- _TASK OBJECTIVE_
Set down all of the data again, character for character.

Stored data entries
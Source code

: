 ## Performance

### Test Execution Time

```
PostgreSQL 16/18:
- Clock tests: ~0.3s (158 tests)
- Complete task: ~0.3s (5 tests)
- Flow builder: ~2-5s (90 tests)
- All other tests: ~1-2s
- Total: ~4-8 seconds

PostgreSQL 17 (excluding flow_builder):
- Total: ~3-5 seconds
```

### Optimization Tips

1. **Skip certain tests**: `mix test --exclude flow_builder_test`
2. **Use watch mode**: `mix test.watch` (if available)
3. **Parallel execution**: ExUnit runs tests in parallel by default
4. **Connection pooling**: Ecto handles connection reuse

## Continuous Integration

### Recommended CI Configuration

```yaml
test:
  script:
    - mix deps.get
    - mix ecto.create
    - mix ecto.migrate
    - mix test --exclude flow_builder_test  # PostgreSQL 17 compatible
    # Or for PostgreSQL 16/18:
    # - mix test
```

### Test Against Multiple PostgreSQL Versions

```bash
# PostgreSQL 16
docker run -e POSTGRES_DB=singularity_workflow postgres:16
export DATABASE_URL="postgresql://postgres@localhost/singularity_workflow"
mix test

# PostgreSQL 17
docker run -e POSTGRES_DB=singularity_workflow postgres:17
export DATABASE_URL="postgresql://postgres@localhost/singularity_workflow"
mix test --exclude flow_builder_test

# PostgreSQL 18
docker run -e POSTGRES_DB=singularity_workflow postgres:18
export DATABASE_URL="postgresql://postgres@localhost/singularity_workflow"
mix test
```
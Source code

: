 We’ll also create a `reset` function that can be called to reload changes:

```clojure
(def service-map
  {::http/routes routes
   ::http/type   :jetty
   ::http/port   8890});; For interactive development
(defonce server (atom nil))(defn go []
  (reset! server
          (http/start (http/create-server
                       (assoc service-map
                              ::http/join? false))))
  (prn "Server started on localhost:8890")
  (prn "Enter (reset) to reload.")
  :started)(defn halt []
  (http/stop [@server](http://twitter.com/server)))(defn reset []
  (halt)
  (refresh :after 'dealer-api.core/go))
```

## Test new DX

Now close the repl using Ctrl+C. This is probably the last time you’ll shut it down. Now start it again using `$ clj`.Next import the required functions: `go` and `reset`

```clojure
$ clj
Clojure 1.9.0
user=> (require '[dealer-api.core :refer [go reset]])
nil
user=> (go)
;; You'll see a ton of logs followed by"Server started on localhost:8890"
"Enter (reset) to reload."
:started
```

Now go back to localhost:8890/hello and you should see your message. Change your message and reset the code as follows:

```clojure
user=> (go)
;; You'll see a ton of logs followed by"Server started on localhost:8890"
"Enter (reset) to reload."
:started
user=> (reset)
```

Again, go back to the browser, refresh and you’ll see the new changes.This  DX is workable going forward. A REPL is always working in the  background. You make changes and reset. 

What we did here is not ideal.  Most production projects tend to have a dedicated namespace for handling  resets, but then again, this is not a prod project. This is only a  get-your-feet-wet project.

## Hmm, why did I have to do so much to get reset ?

- _REPLY_
Source code

: ## Performance

### Test Execution Time

```
PostgreSQL 16/18:
- Clock tests: ~0.3s (158 tests)
- Complete task: ~0.3s (5 tests)
- Flow builder: ~2-5s (90 tests)
- All other tests: ~1-2s
- Total: ~4-8 seconds

PostgreSQL 17 (excluding flow_builder):
- Total: ~3-5 seconds
```

### Optimization Tips

1. **Skip certain tests**: `mix test --exclude flow_builder_test`
2. **Use watch mode**: `mix test.watch` (if available)
3. **Parallel execution**: ExUnit runs tests in parallel by default
4. **Connection pooling**: Ecto handles connection reuse

## Continuous Integration

### Recommended CI Configuration

```yaml
test:
  script:
    - mix deps.get
    - mix ecto.create
    - mix ecto.migrate
    - mix test --exclude flow_builder_test  # PostgreSQL 17 compatible
    # Or for PostgreSQL 16/18:
    # - mix test
```

### Test Against Multiple PostgreSQL Versions

```bash
# PostgreSQL 16
docker run -e POSTGRES_DB=singularity_workflow postgres:16
export DATABASE_URL="postgresql://postgres@localhost/singularity_workflow"
mix test

# PostgreSQL 17
docker run -e POSTGRES_DB=singularity_workflow postgres:17
export DATABASE_URL="postgresql://postgres@localhost/singularity_workflow"
mix test --exclude flow_builder_test

# PostgreSQL 18
docker run -e POSTGRES_DB=singularity_workflow postgres:18
export DATABASE_URL="postgresql://postgres@localhost/singularity_workflow"
mix test
```
Source code

: We’ll also create a `reset` function that can be called to reload changes:

```clojure
(def service-map
  {::http/routes routes
   ::http/type   :jetty
   ::http/port   8890});; For interactive development
(defonce server (atom nil))(defn go []
  (reset! server
          (http/start (http/create-server
                       (assoc service-map
                              ::http/join? false))))
  (prn "Server started on localhost:8890")
  (prn "Enter (reset) to reload.")
  :started)(defn halt []
  (http/stop [@server](http://twitter.com/server)))(defn reset []
  (halt)
  (refresh :after 'dealer-api.core/go))
```

## Test new DX

Now close the repl using Ctrl+C. This is probably the last time you’ll shut it down. Now start it again using `$ clj`.Next import the required functions: `go` and `reset`

```clojure
$ clj
Clojure 1.9.0
user=> (require '[dealer-api.core :refer [go reset]])
nil
user=> (go)
;; You'll see a ton of logs followed by"Server started on localhost:8890"
"Enter (reset) to reload."
:started
```

Now go back to localhost:8890/hello and you should see your message. Change your message and reset the code as follows:

```clojure
user=> (go)
;; You'll see a ton of logs followed by"Server started on localhost:8890"
"Enter (reset) to reload."
:started
user=> (reset)
```

Again, go back to the browser, refresh and you’ll see the new changes.This  DX is workable going forward. A REPL is always working in the  background. You make changes and reset. 

What we did here is not ideal.  Most production projects tend to have a dedicated namespace for handling  resets, but then again, this is not a prod project. This is only a  get-your-feet-wet project.

## Hmm, why did I have to do so much to get reset ?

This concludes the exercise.